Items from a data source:
==========

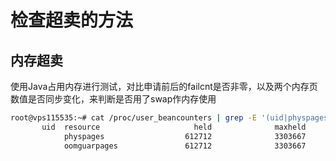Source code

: # 检查超卖的方法

## 内存超卖

使用Java占用内存进行测试，对比申请前后的failcnt是否非零，以及两个内存页数值是否同步变化，来判断是否用了swap作内存使用

```bash
root@vps115535:~# cat /proc/user_beancounters | grep -E '(uid|physpages|oomguarpages)'
       uid  resource                     held              maxheld              barrier                limit              failcnt
            physpages                  612712              3303667              4194304              4194304                    0
            oomguarpages               612712              3303667                    0                    0                    0
```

==========

> **WHAT TO PRODUCE**
Of the lines in the data, report each one containing the string "oomguarpages".

> **EXERCISE RESULT**
root@vps115535:~# cat /proc/user_beancounters | grep -E '(uid|physpages|oomguarpages)'
            oomguarpages               612712              3303667                    0                    0                    0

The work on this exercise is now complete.